* _Task item_
In the entries below, find the line with "Ontology có sẵn: \\" and print exactly every line from there up to and including the line with "Mặc dù đã tồn", with no other lines.

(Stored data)
'''

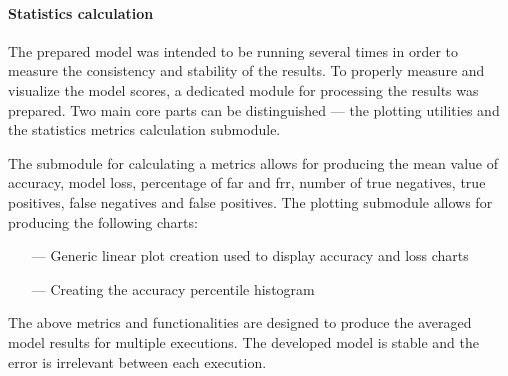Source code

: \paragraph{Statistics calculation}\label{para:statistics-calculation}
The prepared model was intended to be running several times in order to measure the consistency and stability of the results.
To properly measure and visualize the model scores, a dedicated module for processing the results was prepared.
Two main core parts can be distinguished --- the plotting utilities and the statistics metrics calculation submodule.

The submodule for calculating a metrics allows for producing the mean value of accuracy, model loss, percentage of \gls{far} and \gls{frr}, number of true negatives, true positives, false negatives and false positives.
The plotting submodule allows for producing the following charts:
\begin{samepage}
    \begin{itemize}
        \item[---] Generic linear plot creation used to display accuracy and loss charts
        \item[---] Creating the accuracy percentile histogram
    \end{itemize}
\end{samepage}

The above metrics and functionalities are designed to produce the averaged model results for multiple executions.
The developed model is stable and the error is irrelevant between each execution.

'''
'''

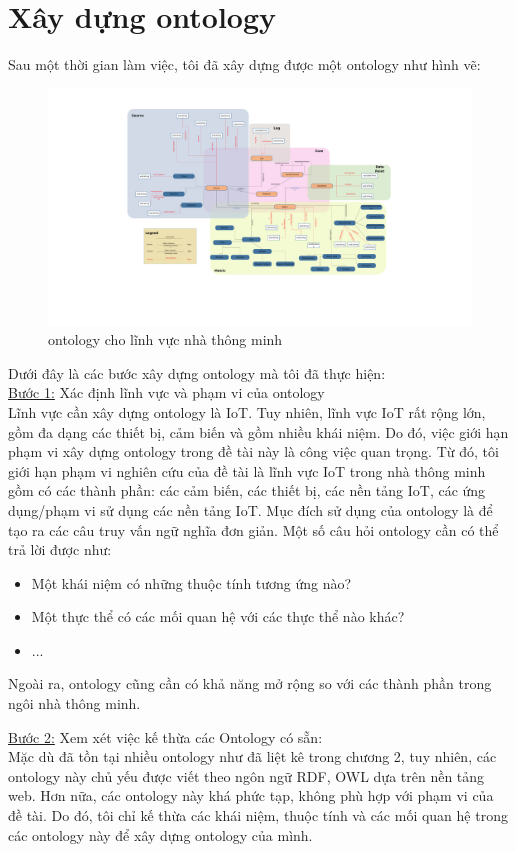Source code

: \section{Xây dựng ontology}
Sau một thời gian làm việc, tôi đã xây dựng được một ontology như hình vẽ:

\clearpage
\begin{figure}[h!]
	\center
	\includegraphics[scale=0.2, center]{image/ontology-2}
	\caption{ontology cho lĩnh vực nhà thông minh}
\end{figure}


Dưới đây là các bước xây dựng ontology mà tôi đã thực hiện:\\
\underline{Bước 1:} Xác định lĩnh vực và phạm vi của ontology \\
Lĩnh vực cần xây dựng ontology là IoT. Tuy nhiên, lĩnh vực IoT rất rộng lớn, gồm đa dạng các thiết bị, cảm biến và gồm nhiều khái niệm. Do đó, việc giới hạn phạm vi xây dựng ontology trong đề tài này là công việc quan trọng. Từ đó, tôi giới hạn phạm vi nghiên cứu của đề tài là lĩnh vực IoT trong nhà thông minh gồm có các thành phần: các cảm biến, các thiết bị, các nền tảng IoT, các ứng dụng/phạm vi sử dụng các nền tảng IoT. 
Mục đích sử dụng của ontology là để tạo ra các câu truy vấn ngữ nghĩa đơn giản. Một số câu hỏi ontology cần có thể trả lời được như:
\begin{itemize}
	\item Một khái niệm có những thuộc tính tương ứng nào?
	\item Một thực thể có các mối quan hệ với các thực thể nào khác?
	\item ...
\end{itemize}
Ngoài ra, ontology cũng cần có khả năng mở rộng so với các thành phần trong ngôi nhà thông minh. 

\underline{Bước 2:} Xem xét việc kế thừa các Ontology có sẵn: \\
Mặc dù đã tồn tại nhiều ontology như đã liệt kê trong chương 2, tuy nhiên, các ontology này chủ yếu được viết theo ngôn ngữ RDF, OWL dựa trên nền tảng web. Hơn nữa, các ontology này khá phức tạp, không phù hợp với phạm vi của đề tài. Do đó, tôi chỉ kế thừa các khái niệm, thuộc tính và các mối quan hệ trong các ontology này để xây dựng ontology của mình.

'''

* _Answer box_
\underline{Bước 2:} Xem xét việc kế thừa các Ontology có sẵn: \\
Mặc dù đã tồn tại nhiều ontology như đã liệt kê trong chương 2, tuy nhiên, các ontology này chủ yếu được viết theo ngôn ngữ RDF, OWL dựa trên nền tảng web. Hơn nữa, các ontology này khá phức tạp, không phù hợp với phạm vi của đề tài. Do đó, tôi chỉ kế thừa các khái niệm, thuộc tính và các mối quan hệ trong các ontology này để xây dựng ontology của mình.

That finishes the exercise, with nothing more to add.